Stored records
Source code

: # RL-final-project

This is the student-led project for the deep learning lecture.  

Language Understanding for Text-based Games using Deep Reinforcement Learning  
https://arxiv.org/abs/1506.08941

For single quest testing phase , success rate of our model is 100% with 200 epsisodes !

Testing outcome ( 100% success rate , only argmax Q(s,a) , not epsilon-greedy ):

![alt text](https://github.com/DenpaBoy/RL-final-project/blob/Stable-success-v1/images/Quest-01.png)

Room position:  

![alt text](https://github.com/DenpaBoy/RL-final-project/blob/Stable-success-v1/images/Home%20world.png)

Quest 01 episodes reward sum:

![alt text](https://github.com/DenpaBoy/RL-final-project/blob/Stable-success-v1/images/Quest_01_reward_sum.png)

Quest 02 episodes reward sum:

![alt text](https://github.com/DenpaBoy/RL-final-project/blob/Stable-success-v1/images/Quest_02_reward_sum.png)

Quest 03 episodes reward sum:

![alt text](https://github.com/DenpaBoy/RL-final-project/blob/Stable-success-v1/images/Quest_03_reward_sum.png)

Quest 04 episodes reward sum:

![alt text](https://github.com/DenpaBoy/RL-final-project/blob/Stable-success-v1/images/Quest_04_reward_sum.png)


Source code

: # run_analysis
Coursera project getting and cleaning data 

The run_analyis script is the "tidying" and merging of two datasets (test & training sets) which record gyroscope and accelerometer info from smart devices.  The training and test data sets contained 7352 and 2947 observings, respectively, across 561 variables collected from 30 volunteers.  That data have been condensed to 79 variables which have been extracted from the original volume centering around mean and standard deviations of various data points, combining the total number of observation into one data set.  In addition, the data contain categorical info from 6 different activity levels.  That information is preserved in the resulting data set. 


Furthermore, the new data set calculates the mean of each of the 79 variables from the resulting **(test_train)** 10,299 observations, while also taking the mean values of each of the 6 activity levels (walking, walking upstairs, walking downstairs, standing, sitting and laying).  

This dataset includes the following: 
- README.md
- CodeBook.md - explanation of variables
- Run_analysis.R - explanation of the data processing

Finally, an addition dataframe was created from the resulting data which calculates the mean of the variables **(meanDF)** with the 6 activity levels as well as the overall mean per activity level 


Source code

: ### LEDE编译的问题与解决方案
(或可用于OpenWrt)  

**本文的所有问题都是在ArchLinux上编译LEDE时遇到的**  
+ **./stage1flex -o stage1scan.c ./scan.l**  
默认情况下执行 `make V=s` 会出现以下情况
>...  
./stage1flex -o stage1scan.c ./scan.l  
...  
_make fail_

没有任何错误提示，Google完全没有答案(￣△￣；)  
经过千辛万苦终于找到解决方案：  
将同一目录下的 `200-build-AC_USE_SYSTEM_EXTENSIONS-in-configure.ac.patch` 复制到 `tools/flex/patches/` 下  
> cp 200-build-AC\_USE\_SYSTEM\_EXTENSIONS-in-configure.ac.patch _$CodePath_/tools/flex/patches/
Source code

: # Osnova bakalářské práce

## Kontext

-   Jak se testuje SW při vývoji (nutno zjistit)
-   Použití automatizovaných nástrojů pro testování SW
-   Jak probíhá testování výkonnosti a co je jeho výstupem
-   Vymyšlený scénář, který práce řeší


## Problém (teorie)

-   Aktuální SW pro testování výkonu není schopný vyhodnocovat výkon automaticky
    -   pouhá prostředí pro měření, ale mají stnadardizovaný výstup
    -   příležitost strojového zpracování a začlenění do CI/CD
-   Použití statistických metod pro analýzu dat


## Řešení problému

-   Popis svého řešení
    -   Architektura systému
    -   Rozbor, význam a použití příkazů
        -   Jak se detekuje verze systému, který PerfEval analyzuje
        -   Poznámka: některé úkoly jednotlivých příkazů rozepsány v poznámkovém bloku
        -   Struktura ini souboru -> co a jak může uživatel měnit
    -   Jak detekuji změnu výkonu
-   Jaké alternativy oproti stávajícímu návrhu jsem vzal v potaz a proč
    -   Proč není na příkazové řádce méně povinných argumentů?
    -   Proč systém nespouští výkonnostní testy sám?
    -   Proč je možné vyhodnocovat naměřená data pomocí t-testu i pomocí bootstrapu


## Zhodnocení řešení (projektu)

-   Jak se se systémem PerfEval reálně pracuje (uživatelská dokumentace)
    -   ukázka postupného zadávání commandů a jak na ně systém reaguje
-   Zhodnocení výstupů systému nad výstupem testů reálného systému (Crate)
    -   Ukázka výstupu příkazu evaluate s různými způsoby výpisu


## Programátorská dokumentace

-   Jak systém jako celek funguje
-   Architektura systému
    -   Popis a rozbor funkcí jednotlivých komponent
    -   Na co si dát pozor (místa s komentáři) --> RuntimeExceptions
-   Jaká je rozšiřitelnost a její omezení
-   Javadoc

-- EXERCISE INSTRUCTIONS --
All of the entries above must be transcribed exactly.

-- OUTPUT BELOW --
Source code

: # RL-final-project

This is the student-led project for the deep learning lecture.  

Language Understanding for Text-based Games using Deep Reinforcement Learning  
https://arxiv.org/abs/1506.08941

For single quest testing phase , success rate of our model is 100% with 200 epsisodes !

Testing outcome ( 100% success rate , only argmax Q(s,a) , not epsilon-greedy ):

![alt text](https://github.com/DenpaBoy/RL-final-project/blob/Stable-success-v1/images/Quest-01.png)

Room position:  

![alt text](https://github.com/DenpaBoy/RL-final-project/blob/Stable-success-v1/images/Home%20world.png)

Quest 01 episodes reward sum:

![alt text](https://github.com/DenpaBoy/RL-final-project/blob/Stable-success-v1/images/Quest_01_reward_sum.png)

Quest 02 episodes reward sum:

![alt text](https://github.com/DenpaBoy/RL-final-project/blob/Stable-success-v1/images/Quest_02_reward_sum.png)

Quest 03 episodes reward sum:

![alt text](https://github.com/DenpaBoy/RL-final-project/blob/Stable-success-v1/images/Quest_03_reward_sum.png)

Quest 04 episodes reward sum:

![alt text](https://github.com/DenpaBoy/RL-final-project/blob/Stable-success-v1/images/Quest_04_reward_sum.png)


Source code

: # run_analysis
Coursera project getting and cleaning data 

The run_analyis script is the "tidying" and merging of two datasets (test & training sets) which record gyroscope and accelerometer info from smart devices.  The training and test data sets contained 7352 and 2947 observings, respectively, across 561 variables collected from 30 volunteers.  That data have been condensed to 79 variables which have been extracted from the original volume centering around mean and standard deviations of various data points, combining the total number of observation into one data set.  In addition, the data contain categorical info from 6 different activity levels.  That information is preserved in the resulting data set. 


Furthermore, the new data set calculates the mean of each of the 79 variables from the resulting **(test_train)** 10,299 observations, while also taking the mean values of each of the 6 activity levels (walking, walking upstairs, walking downstairs, standing, sitting and laying).  

This dataset includes the following: 
- README.md
- CodeBook.md - explanation of variables
- Run_analysis.R - explanation of the data processing

Finally, an addition dataframe was created from the resulting data which calculates the mean of the variables **(meanDF)** with the 6 activity levels as well as the overall mean per activity level 


Source code

: ### LEDE编译的问题与解决方案
(或可用于OpenWrt)  

**本文的所有问题都是在ArchLinux上编译LEDE时遇到的**  
+ **./stage1flex -o stage1scan.c ./scan.l**  
默认情况下执行 `make V=s` 会出现以下情况
>...  
./stage1flex -o stage1scan.c ./scan.l  
...  
_make fail_

没有任何错误提示，Google完全没有答案(￣△￣；)  
经过千辛万苦终于找到解决方案：  
将同一目录下的 `200-build-AC_USE_SYSTEM_EXTENSIONS-in-configure.ac.patch` 复制到 `tools/flex/patches/` 下  
> cp 200-build-AC\_USE\_SYSTEM\_EXTENSIONS-in-configure.ac.patch _$CodePath_/tools/flex/patches/
Source code

: # Osnova bakalářské práce

## Kontext

-   Jak se testuje SW při vývoji (nutno zjistit)
-   Použití automatizovaných nástrojů pro testování SW
-   Jak probíhá testování výkonnosti a co je jeho výstupem
-   Vymyšlený scénář, který práce řeší


## Problém (teorie)

-   Aktuální SW pro testování výkonu není schopný vyhodnocovat výkon automaticky
    -   pouhá prostředí pro měření, ale mají stnadardizovaný výstup
    -   příležitost strojového zpracování a začlenění do CI/CD
-   Použití statistických metod pro analýzu dat


## Řešení problému

-   Popis svého řešení
    -   Architektura systému
    -   Rozbor, význam a použití příkazů
        -   Jak se detekuje verze systému, který PerfEval analyzuje
        -   Poznámka: některé úkoly jednotlivých příkazů rozepsány v poznámkovém bloku
        -   Struktura ini souboru -> co a jak může uživatel měnit
    -   Jak detekuji změnu výkonu
-   Jaké alternativy oproti stávajícímu návrhu jsem vzal v potaz a proč
    -   Proč není na příkazové řádce méně povinných argumentů?
    -   Proč systém nespouští výkonnostní testy sám?
    -   Proč je možné vyhodnocovat naměřená data pomocí t-testu i pomocí bootstrapu


## Zhodnocení řešení (projektu)

-   Jak se se systémem PerfEval reálně pracuje (uživatelská dokumentace)
    -   ukázka postupného zadávání commandů a jak na ně systém reaguje
-   Zhodnocení výstupů systému nad výstupem testů reálného systému (Crate)
    -   Ukázka výstupu příkazu evaluate s různými způsoby výpisu


## Programátorská dokumentace

-   Jak systém jako celek funguje
-   Architektura systému
    -   Popis a rozbor funkcí jednotlivých komponent
    -   Na co si dát pozor (místa s komentáři) --> RuntimeExceptions
-   Jaká je rozšiřitelnost a její omezení
-   Javadoc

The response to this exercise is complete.